KENNER, La. — President Barack Obama took a short detour from campaigning Monday to inspect the damage wrought by Hurricane Isaac last week and the government response, a stop that took on political overtones in this campaign season.
His visit, after a Labor Day rally with union supporters in Toledo, Ohio, came three days after Republican rival Mitt Romney toured the Louisiana coast Friday, a day after accepting his party's nomination in Tampa. Obama's timing was decided in consultation with local officials, White House aides said, to avoid the presidential entourage getting in the way of the cleanup.
Even as both parties jousted about their respective responses to natural disasters, Obama sounded a nonpartisan note in remarks to reporters after his tour and discussions with officials and residents.
"When disasters like this happen, we set aside whatever petty disagreements we may have," Obama said. "Nobody's a Democrat or Republican. We're all just Americans looking out for each other."
Obama toured La Place, a community in the parish of St. John the Baptist. According to the administration, post-storm flooding there was unprecedented though none had been expected, blocking evacuation routes to Interstate 10.
In brief remarks to reporters, Obama noted that the levees built after Hurricane Katrina held, leaving questions about how to prevent the kind of flooding that occurred in the wake of Hurricane Isaac.

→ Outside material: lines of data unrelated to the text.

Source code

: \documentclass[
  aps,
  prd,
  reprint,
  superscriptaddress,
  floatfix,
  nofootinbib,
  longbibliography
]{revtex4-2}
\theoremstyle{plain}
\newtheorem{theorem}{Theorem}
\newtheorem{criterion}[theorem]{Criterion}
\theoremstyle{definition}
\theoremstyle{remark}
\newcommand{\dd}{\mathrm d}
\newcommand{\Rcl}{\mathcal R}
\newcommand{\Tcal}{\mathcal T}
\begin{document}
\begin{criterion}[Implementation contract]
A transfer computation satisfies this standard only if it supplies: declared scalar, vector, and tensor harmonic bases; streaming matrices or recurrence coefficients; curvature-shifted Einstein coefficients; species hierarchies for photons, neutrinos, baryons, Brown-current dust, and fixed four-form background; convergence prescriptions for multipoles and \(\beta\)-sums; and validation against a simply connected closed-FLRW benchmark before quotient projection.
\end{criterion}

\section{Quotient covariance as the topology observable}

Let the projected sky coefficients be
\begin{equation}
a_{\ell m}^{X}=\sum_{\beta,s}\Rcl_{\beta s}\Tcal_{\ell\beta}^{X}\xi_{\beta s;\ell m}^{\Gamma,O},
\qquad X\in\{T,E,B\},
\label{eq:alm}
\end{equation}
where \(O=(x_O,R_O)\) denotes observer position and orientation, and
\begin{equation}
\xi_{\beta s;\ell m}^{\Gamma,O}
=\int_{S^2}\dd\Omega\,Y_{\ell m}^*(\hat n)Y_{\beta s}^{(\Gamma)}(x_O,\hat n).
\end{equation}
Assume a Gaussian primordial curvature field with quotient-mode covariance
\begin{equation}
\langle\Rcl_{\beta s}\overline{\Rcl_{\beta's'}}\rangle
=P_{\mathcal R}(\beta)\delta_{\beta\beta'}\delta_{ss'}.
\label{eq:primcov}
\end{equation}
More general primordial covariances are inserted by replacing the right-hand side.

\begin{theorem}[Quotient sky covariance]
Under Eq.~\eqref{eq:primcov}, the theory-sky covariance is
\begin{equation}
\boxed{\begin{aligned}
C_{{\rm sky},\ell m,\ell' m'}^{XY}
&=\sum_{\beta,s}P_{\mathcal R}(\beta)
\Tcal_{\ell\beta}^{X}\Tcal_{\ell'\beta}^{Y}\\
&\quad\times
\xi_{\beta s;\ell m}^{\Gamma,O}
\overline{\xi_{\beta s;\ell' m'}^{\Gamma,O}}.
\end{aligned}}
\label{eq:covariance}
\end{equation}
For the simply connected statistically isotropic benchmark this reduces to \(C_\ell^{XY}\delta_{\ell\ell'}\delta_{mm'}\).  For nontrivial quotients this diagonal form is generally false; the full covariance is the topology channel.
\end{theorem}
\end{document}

"We're going to make sure that at the federal level we are getting on the case very quickly about figuring out what exactly happened here, what can we do to make sure it doesn't happen again and expediting some of the decisions that may need to be made to ensure that we've got the infrastructure in place to protect people's property and to protect people's lives," he said.
In Louisiana, utilities reported more than 100,000 people were still without power. Thousands also were without power in Mississippi and Arkansas.